### DATA PROVIDED
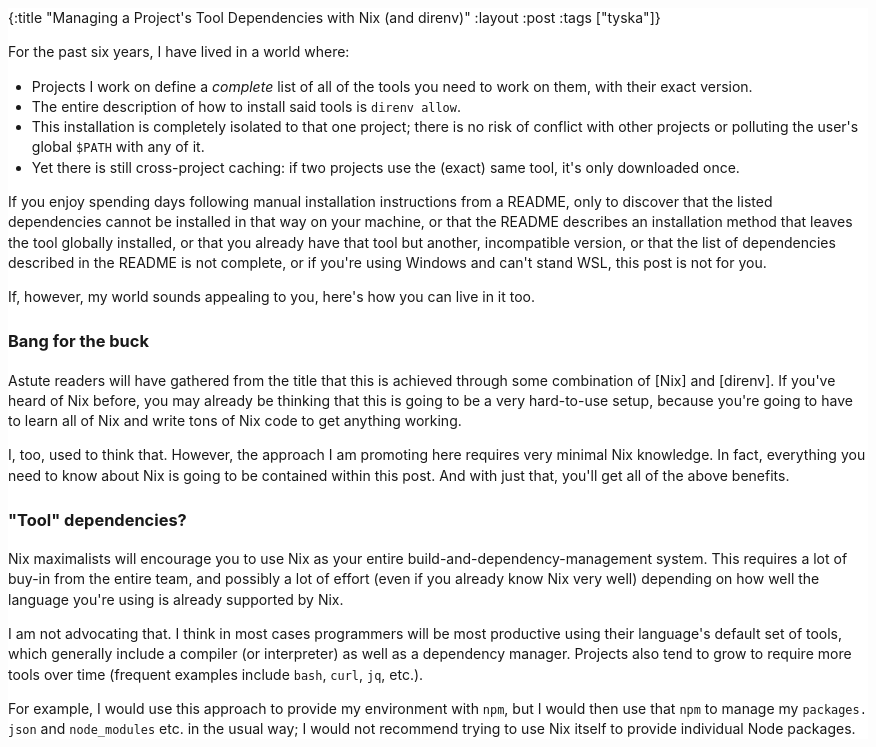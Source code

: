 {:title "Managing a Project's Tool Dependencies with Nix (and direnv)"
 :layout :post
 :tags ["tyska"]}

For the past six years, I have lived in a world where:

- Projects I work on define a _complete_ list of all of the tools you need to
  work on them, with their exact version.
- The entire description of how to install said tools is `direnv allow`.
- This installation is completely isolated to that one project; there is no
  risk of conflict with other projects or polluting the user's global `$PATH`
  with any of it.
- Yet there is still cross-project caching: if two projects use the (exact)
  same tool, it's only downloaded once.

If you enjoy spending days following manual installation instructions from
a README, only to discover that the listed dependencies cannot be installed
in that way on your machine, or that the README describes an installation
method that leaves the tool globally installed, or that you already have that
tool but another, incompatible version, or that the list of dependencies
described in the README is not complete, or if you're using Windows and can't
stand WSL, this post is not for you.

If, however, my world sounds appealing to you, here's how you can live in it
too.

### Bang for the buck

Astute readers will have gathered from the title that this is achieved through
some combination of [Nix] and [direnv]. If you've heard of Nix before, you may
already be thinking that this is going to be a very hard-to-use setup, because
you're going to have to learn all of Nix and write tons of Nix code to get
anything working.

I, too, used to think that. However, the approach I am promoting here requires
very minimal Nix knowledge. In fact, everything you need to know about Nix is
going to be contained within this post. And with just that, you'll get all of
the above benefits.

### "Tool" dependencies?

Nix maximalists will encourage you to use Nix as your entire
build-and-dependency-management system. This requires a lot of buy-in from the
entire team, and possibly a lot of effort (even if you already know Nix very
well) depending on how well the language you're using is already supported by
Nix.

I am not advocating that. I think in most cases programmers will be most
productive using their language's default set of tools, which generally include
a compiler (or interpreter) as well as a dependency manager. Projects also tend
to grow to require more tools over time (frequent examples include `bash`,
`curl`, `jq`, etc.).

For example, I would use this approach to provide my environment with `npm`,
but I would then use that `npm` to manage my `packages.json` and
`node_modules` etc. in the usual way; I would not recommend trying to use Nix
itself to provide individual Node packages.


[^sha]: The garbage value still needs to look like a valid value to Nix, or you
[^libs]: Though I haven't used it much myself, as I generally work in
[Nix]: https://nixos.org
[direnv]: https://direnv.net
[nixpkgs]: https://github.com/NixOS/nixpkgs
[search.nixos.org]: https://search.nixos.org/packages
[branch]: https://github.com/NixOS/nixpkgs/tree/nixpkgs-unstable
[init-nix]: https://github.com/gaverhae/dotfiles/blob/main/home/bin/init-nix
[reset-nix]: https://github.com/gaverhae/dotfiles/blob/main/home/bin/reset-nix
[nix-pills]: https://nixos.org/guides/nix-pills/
--
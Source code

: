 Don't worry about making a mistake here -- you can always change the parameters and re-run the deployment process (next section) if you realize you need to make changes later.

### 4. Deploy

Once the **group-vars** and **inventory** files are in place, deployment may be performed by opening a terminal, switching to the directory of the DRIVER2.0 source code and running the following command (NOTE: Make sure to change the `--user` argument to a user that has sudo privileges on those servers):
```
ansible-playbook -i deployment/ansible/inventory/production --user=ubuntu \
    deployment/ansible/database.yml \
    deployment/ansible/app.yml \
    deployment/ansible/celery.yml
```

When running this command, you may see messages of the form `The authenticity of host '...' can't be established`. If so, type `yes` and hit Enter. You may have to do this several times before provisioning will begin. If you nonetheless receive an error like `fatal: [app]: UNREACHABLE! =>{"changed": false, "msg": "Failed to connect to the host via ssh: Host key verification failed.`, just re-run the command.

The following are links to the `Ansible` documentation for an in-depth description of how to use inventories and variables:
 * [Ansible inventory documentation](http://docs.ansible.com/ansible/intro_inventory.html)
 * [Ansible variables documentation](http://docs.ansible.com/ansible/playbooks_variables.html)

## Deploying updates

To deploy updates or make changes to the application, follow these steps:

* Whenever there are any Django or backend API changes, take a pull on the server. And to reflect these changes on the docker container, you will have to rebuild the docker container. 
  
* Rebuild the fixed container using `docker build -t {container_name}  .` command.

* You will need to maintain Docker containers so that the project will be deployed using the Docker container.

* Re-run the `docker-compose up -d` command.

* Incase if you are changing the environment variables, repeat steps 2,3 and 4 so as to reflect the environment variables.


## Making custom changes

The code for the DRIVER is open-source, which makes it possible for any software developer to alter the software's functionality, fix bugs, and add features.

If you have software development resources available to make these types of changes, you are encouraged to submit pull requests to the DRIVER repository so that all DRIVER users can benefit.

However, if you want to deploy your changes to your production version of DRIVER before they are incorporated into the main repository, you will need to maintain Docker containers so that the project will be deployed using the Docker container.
...
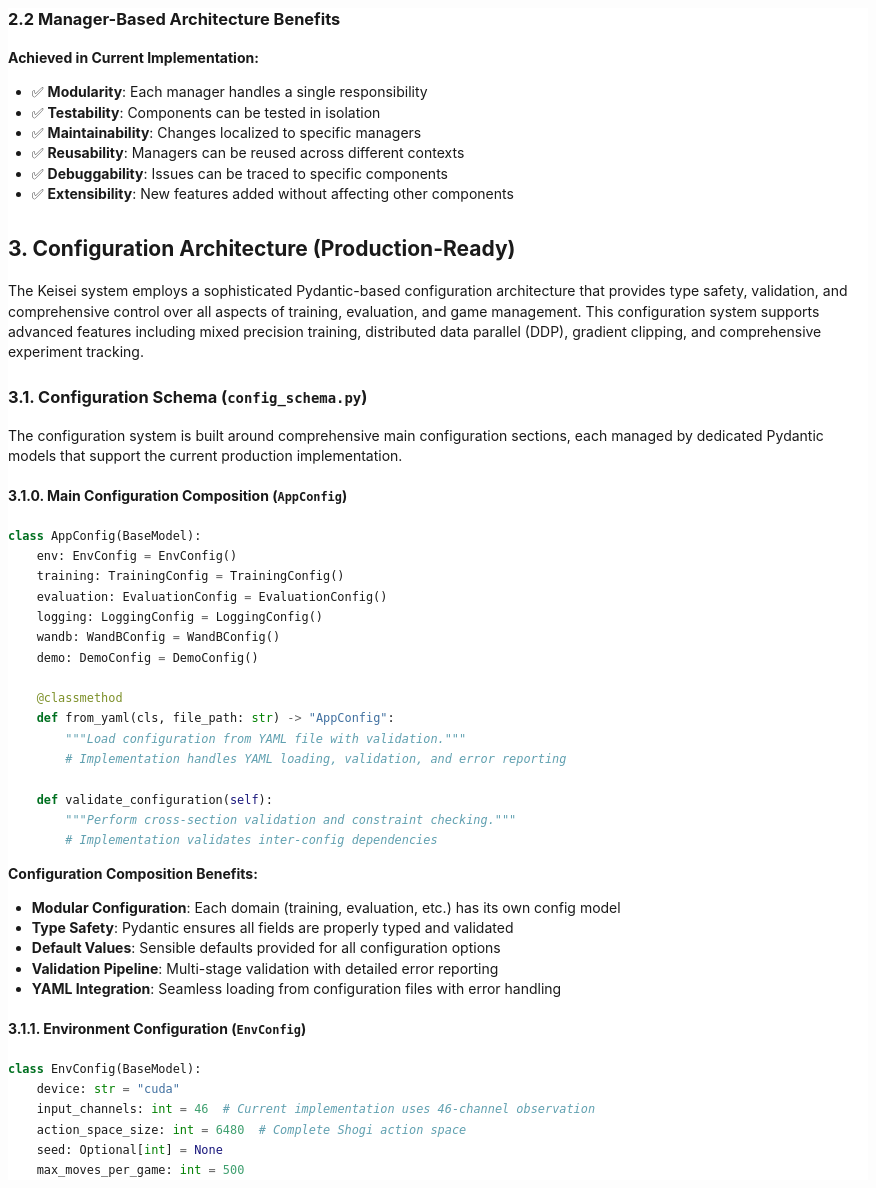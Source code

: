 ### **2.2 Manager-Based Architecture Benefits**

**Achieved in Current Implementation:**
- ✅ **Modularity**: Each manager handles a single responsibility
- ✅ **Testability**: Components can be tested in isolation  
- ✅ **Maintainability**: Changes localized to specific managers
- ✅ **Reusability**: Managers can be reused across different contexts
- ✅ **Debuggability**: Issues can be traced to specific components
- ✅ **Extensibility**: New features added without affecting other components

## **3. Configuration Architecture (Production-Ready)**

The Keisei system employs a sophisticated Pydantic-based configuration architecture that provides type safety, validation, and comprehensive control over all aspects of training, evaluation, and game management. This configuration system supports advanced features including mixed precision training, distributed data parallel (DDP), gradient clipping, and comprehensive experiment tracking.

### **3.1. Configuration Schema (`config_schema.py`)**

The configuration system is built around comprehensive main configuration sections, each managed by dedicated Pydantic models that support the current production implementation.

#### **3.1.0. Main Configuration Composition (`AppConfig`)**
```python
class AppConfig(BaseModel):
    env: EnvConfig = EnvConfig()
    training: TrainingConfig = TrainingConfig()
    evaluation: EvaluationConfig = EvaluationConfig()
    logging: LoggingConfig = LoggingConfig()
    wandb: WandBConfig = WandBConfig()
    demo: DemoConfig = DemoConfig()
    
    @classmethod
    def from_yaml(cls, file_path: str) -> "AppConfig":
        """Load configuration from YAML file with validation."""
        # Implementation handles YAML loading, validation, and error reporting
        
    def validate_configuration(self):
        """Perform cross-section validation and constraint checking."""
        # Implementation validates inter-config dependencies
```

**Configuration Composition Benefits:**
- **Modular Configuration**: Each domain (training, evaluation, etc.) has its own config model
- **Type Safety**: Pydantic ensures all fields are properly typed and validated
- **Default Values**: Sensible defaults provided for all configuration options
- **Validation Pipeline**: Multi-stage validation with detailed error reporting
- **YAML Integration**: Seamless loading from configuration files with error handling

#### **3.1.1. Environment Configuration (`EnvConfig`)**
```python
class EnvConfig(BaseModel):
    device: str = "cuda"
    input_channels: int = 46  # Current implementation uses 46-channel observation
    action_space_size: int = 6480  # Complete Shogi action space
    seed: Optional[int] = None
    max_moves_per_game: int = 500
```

### WHAT YOU HAVE TO DO
In the listing above, locate the line containing "[^sha]: The garbage" and the line containing "[branch]: https://github.com/NixOS/nixpkgs/tree/nixpkgs-unstable", then transcribe both and every line between them verbatim.

### REPLY TO THE TASK
[^sha]: The garbage value still needs to look like a valid value to Nix, or you
[^libs]: Though I haven't used it much myself, as I generally work in
[Nix]: https://nixos.org
[direnv]: https://direnv.net
[nixpkgs]: https://github.com/NixOS/nixpkgs
[search.nixos.org]: https://search.nixos.org/packages
[branch]: https://github.com/NixOS/nixpkgs/tree/nixpkgs-unstable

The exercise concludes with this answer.